Principalmente nos últimos meses, estamos vivendo algo muito parecido em relação aos reajustes tarifários do transporte público urbano por ônibus. Ninguém gosta do “remédio”. Desconheço um prefeito que goste de dar esse tipo de notícia à população, que por sua vez repudia qualquer aumento nas tarifas. Então, existe todo debate público sobre a ocorrência, a intensidade e a validade dos reajustes tarifários. É praticamente impossível ler o noticiário e não encontrar ao menos uma nota sobre o assunto. De Norte a Sul do país, existe a premência do reajuste tarifário e em poucos casos as devidas medidas já foram tomadas pelo poder público, que entende a gravidade da situação e não recua de sua posição.

Assim como no caso da minha filha caçula, não é fácil avançar nesse assunto sem entender todo o sistema e os antecedentes que nos colocaram nesta situação crítica. Por mais repetitivo que possa parecer, estamos diante do resultado das escolhas coletivas como sociedade. Ao longo dos anos, optamos por privilegiar o transporte individual em detrimento dos investimentos públicos. Ademais, ignoramos completamente os exemplos dos países desenvolvidos, onde vultuosos recursos são direcionados para a manutenção dos serviços de transportes públicos urbanos de qualidade. Apesar desses países não terem uma legislação tão avançada como a nossa (Lei 12.587/2012), eles diferenciam a tarifa de remuneração da tarifa pública como instrumento de efetivação do direito social de acesso ao transporte público. Finalmente, os reajustes tarifários ocorrem porque os insumos estão aumentando constantemente e a atividade de prestação de serviço torna-se inviável à medida em que os gastos são maiores do que a receita, que vem, via de regra, exclusivamente da tarifa pública.

Sim, é preciso parar com o “remédio”, o mais rápido possível, mas antes temos que tratar das causas fundamentais do problema. Mais uma vez, da mesma forma que dialogamos com uma criança, é crucial salientar o que temos que fazer e repetir até que alcancemos a solução. Redução da carga tributária, priorização do transporte público, investimentos contínuos na qualificação e racionalização das redes de transportes e criação de mecanismos para financiar a diferença entre as tarifas pública e de remuneração. Enquanto a sociedade não compreende essa realidade, vai ser muito difícil não enveredarmos por essa discussão sobre os reajustes tarifários.

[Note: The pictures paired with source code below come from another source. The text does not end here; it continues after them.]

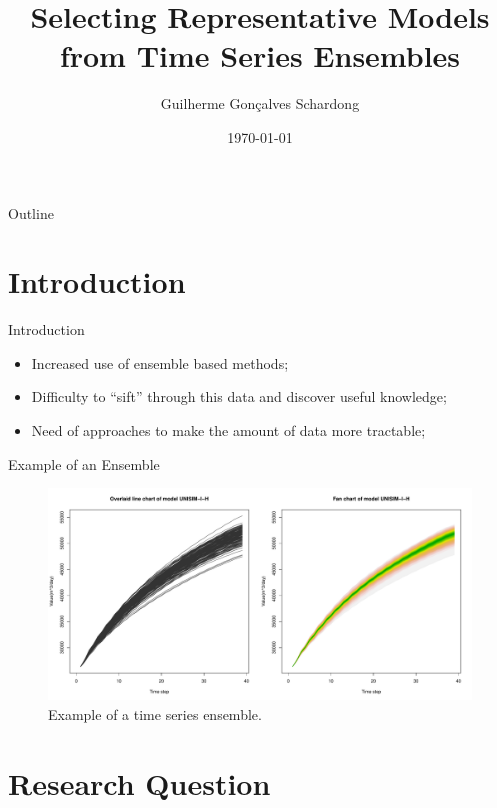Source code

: \documentclass{beamer}
\title{Selecting Representative Models from Time Series Ensembles}
\author{Guilherme Gon\c{c}alves Schardong}
\date{\today}
\begin{document}
	
\begin{frame}
  \titlepage
\end{frame}

\begin{frame}{Outline}
  \tableofcontents
\end{frame}

\section{Introduction}
\begin{frame}
  \tableofcontents[currentsection]
\end{frame}

\begin{frame}{Introduction}
  \begin{itemize}
    \item Increased use of ensemble based methods;
    \item Difficulty to ``sift'' through this data and discover useful knowledge;
    \item Need of approaches to make the amount of data more tractable;
  \end{itemize}
\end{frame}

\begin{frame}{Example of an Ensemble}
  \begin{figure}
    \includegraphics[width=\columnwidth]{line-fan.pdf}
    \caption{Example of a time series ensemble.}
    \label{fig:sample}
  \end{figure}
\end{frame}

\section{Research Question}
\begin{frame}
  \tableofcontents[currentsection]
\end{frame}
\end{document}

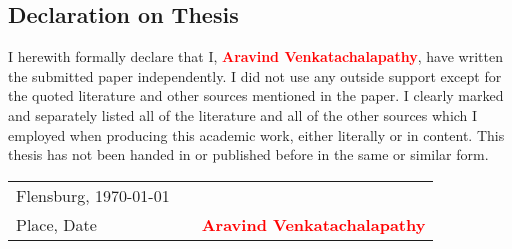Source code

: 
\cleardoublepage
{}
\vspace{10cm}
\subsection*{Declaration on Thesis}
\vspace{10cm}

I herewith formally declare that I, \textcolor{red}{\textbf{Aravind Venkatachalapathy}}, have written the submitted paper independently. I did not use any outside support except for the quoted literature and other sources mentioned in the paper. I clearly marked and separately listed all of the literature and all of the other sources which I employed when producing this academic work, either literally or in content. This thesis has not been handed in or published before in the same or similar form.

\vspace{4cm}

\begin{tabular}[h]{l p{2cm} p{7cm}}
Flensburg, \today &  & \\
\cline{1-1}\cline{3-3}
{\small Place, Date}& & {\small \textcolor{red}{\textbf{Aravind Venkatachalapathy}}}\\
\end{tabular}

\vspace{5em}
\newpage
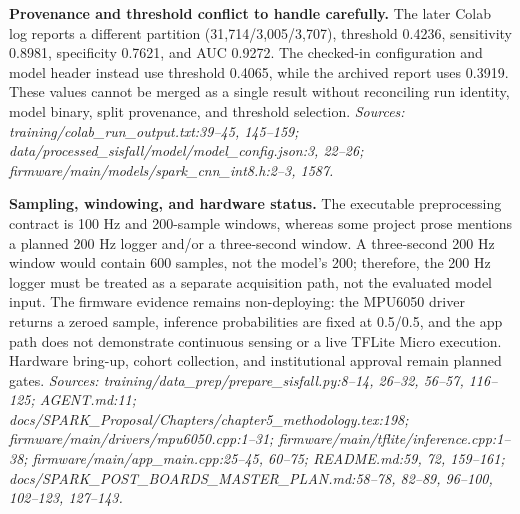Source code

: \noindent\textbf{Provenance and threshold conflict to handle carefully.}
The later Colab log reports a different partition (31,714/3,005/3,707), threshold 0.4236, sensitivity 0.8981, specificity 0.7621, and AUC 0.9272. The checked-in configuration and model header instead use threshold 0.4065, while the archived report uses 0.3919. These values cannot be merged as a single result without reconciling run identity, model binary, split provenance, and threshold selection. \textit{Sources: training/colab\_run\_output.txt:39--45, 145--159; data/processed\_sisfall/model/model\_config.json:3, 22--26; firmware/main/models/spark\_cnn\_int8.h:2--3, 1587.}

\noindent\textbf{Sampling, windowing, and hardware status.}
The executable preprocessing contract is 100 Hz and 200-sample windows, whereas some project prose mentions a planned 200 Hz logger and/or a three-second window. A three-second 200 Hz window would contain 600 samples, not the model's 200; therefore, the 200 Hz logger must be treated as a separate acquisition path, not the evaluated model input. The firmware evidence remains non-deploying: the MPU6050 driver returns a zeroed sample, inference probabilities are fixed at 0.5/0.5, and the app path does not demonstrate continuous sensing or a live TFLite Micro execution. Hardware bring-up, cohort collection, and institutional approval remain planned gates. \textit{Sources: training/data\_prep/prepare\_sisfall.py:8--14, 26--32, 56--57, 116--125; AGENT.md:11; docs/SPARK\_Proposal/Chapters/chapter5\_methodology.tex:198; firmware/main/drivers/mpu6050.cpp:1--31; firmware/main/tflite/inference.cpp:1--38; firmware/main/app\_main.cpp:25--45, 60--75; README.md:59, 72, 159--161; docs/SPARK\_POST\_BOARDS\_MASTER\_PLAN.md:58--78, 82--89, 96--100, 102--123, 127--143.}

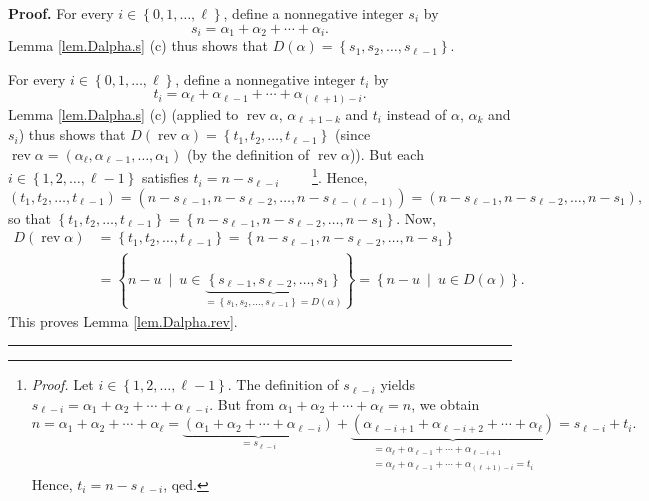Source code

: \documentclass[numbers=enddot,12pt,final,onecolumn,notitlepage,abstracton]{scrartcl}
\theoremstyle{definition}
\newenvironment{proof}[1][Proof]{\noindent\textbf{#1.} }{\ \rule{0.5em}{0.5em}}
\newenvironment{verlong}{}{}
\begin{document}
\begin{verlong}
\begin{footnotesize}
\begin{proof}
For every $i\in\left\{  0,1,\ldots,\ell\right\}  $, define a nonnegative
integer $s_{i}$ by
\[
s_{i}=\alpha_{1}+\alpha_{2}+\cdots+\alpha_{i}.
\]
Lemma \ref{lem.Dalpha.s} (c) thus shows that $D\left(  \alpha\right)
=\left\{  s_{1},s_{2},\ldots,s_{\ell-1}\right\}  $.

For every $i\in\left\{  0,1,\ldots,\ell\right\}  $, define a nonnegative
integer $t_{i}$ by
\[
t_{i}=\alpha_{\ell}+\alpha_{\ell-1}+\cdots+\alpha_{\left(  \ell+1\right)
-i}.
\]
Lemma \ref{lem.Dalpha.s} (c) (applied to $\operatorname*{rev}\alpha$,
$\alpha_{\ell+1-k}$ and $t_{i}$ instead of $\alpha$, $\alpha_{k}$ and $s_{i}$)
thus shows that $D\left(  \operatorname*{rev}\alpha\right)  =\left\{
t_{1},t_{2},\ldots,t_{\ell-1}\right\}  $ (since $\operatorname*{rev}%
\alpha=\left(  \alpha_{\ell},\alpha_{\ell-1},\ldots,\alpha_{1}\right)  $ (by
the definition of $\operatorname*{rev}\alpha$)). But each $i\in\left\{
1,2,\ldots,\ell-1\right\}  $ satisfies $t_{i}=n-s_{\ell-i}$%
\ \ \ \ \footnote{\textit{Proof.} Let $i\in\left\{  1,2,\ldots,\ell-1\right\}
$. The definition of $s_{\ell-i}$ yields $s_{\ell-i}=\alpha_{1}+\alpha
_{2}+\cdots+\alpha_{\ell-i}$. But from $\alpha_{1}+\alpha_{2}+\cdots
+\alpha_{\ell}=n$, we obtain%
\[
n=\alpha_{1}+\alpha_{2}+\cdots+\alpha_{\ell}=\underbrace{\left(  \alpha
_{1}+\alpha_{2}+\cdots+\alpha_{\ell-i}\right)  }_{=s_{\ell-i}}%
+\underbrace{\left(  \alpha_{\ell-i+1}+\alpha_{\ell-i+2}+\cdots+\alpha_{\ell
}\right)  }_{\substack{=\alpha_{\ell}+\alpha_{\ell-1}+\cdots+\alpha_{\ell
-i+1}\\=\alpha_{\ell}+\alpha_{\ell-1}+\cdots+\alpha_{\left(  \ell+1\right)
-i}=t_{i}}}=s_{\ell-i}+t_{i}.
\]
Hence, $t_{i}=n-s_{\ell-i}$, qed.}. Hence,
\[
\left(  t_{1},t_{2},\ldots,t_{\ell-1}\right)  =\left(  n-s_{\ell-1}%
,n-s_{\ell-2},\ldots,n-s_{\ell-\left(  \ell-1\right)  }\right)  =\left(
n-s_{\ell-1},n-s_{\ell-2},\ldots,n-s_{1}\right)  ,
\]
so that $\left\{  t_{1},t_{2},\ldots,t_{\ell-1}\right\}  =\left\{
n-s_{\ell-1},n-s_{\ell-2},\ldots,n-s_{1}\right\}  $. Now,%
\begin{align*}
D\left(  \operatorname*{rev}\alpha\right)   &  =\left\{  t_{1},t_{2}%
,\ldots,t_{\ell-1}\right\}  =\left\{  n-s_{\ell-1},n-s_{\ell-2},\ldots
,n-s_{1}\right\} \\
&  =\left\{  n-u\ \mid\ u\in\underbrace{\left\{  s_{\ell-1},s_{\ell-2}%
,\ldots,s_{1}\right\}  }_{=\left\{  s_{1},s_{2},\ldots,s_{\ell-1}\right\}
=D\left(  \alpha\right)  }\right\}  =\left\{  n-u\ \mid\ u\in D\left(
\alpha\right)  \right\}  .
\end{align*}
This proves Lemma \ref{lem.Dalpha.rev}.
\end{proof}


\end{footnotesize}
\end{verlong}
\end{document}
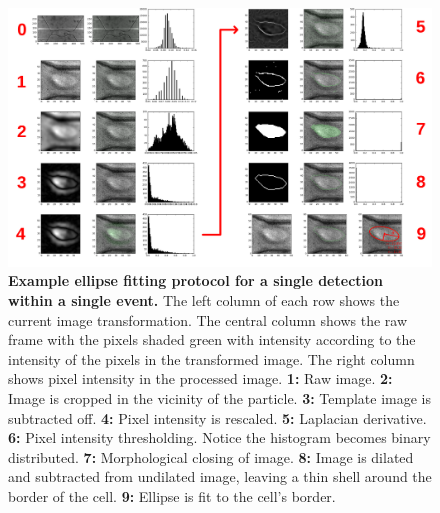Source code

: 			
			\begin{figure}
				\includegraphics[width=\textwidth]{ellipsefittingprotocol.png}
				\caption{\textbf{Example ellipse fitting protocol for a single detection within a single event.} The left column of each row shows the current image transformation. The central column shows the raw frame with the pixels shaded green with intensity according to the intensity of the pixels in the transformed image. The right column shows pixel intensity in the processed image. \textbf{1: } Raw image. \textbf{2:} Image is cropped in the vicinity of the particle. \textbf{3:} Template image is subtracted off. \textbf{4:} Pixel intensity is rescaled. \textbf{5:} Laplacian derivative. \textbf{6:} Pixel intensity thresholding. Notice the histogram becomes binary distributed. \textbf{7:} Morphological closing of image. \textbf{8:} Image is dilated and subtracted from undilated image, leaving a thin shell around the border of the cell. \textbf{9:} Ellipse is fit to the cell's border.}
				\label{fig:ellipsefittingprotocol}
			\end{figure}

			
			
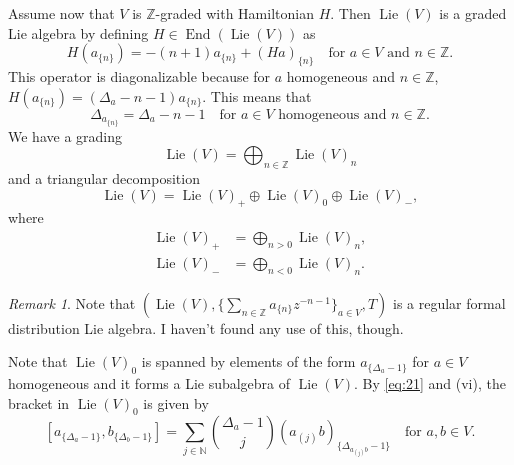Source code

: \documentclass[a4paper, 12pt, reqno]{amsart}
\theoremstyle{remark}
\newtheorem{remark}[theorem]{Remark}
\numberwithin{equation}{subsection}
\DeclareMathOperator{\End}{End}
\DeclareMathOperator{\Lie}{Lie}
\begin{document}
Assume now that $V$ is $\mathbb{Z}$-graded with Hamiltonian $H$.
Then $\Lie(V)$ is a graded Lie algebra by defining $H \in \End(\Lie(V))$ as
\begin{equation*}
  H(a_{\{n\}}) = -(n + 1)a_{\{n\}} + (Ha)_{\{n\}} \quad \text{for }a \in V\text{ and }n \in \mathbb{Z}.
\end{equation*}
This operator is diagonalizable because for $a$ homogeneous and $n \in \mathbb{Z}$, $H(a_{\{n\}}) = (\Delta_a - n - 1)a_{\{n\}}$.
This means that
\begin{equation*}
  \Delta_{a_{\{n\}}} = \Delta_a - n - 1\quad \text{for }a \in V\text{ homogeneous and }n \in \mathbb{Z}.
\end{equation*}
We have a grading
\begin{equation*}
  \Lie(V) = \bigoplus_{n \in \mathbb{Z}}\Lie(V)_n
\end{equation*}
and a triangular decomposition
\begin{equation*}
  \Lie(V) = \Lie(V)_+ \oplus \Lie(V)_0 \oplus \Lie(V)_-,
\end{equation*}
where
\begin{align*}
  \Lie(V)_+ &= \bigoplus_{n > 0}\Lie(V)_n, \\
  \Lie(V)_- &= \bigoplus_{n < 0}\Lie(V)_n.
\end{align*}

\begin{remark}
  \label{rmk:25}
  Note that $(\Lie(V), \{\sum_{n \in \mathbb{Z}}a_{\{n\}}z^{-n - 1}\}_{a \in V}, T)$ is a regular formal distribution Lie algebra.
  I haven't found any use of this, though.
\end{remark}

Note that $\Lie(V)_0$ is spanned by elements of the form $a_{\{\Delta_a - 1\}}$ for $a \in V$ homogeneous and it forms a Lie subalgebra of $\Lie(V)$.
By \eqref{eq:21} and (vi), the bracket in $\Lie(V)_0$ is given by
\begin{equation}
  \label{eq:22}
  [a_{\{\Delta_a - 1\}}, b_{\{\Delta_b - 1\}}] = \sum_{j \in \mathbb{N}}\binom{\Delta_a - 1}{j}(a_{(j)}b)_{\{\Delta_{a_{(j)}b} - 1\}}\quad \text{for }a, b \in V.
\end{equation}
\end{document}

A questão agora é o que acontecerá se os reajustes tarifários não ocorrerem nos próximos meses. Em primeiro lugar, a atividade de prestação de serviço torna-se inviável à medida em que os gastos são maiores do que a receita. As empresas terão inúmeros compromissos trabalhistas e com os fornecedores, que vão, com todo o direito, exigir o pagamento por serviços prestados e produtos consumidos. Diferentemente de outros setores de atividade econômica, o transporte público não pode ser armazenado, pois o serviço ocorre independentemente da utilização ou não.

Já temos relatos de empresas que estão em dificuldades sérias para realizar tais pagamentos e provavelmente existem muitas outras na mesma situação. Em um segundo momento, a compra de ônibus, peças, acessórios, pneus e demais itens será ao menos adiada e assim toda a cadeia produtiva provavelmente passará por um processo de redução das atividades. Podem existir efeitos diversos na economia, como redução do número de postos de trabalho e do PIB. Espero que sejamos capazes de evitar tal cenário se tomarmos o “remédio” e trabalharmos nas causas fundamentais da “enfermidade”. Felizmente, minha filha caçula teve a sabedoria de tomar o remédio direitinho e passa muito bem, obrigado.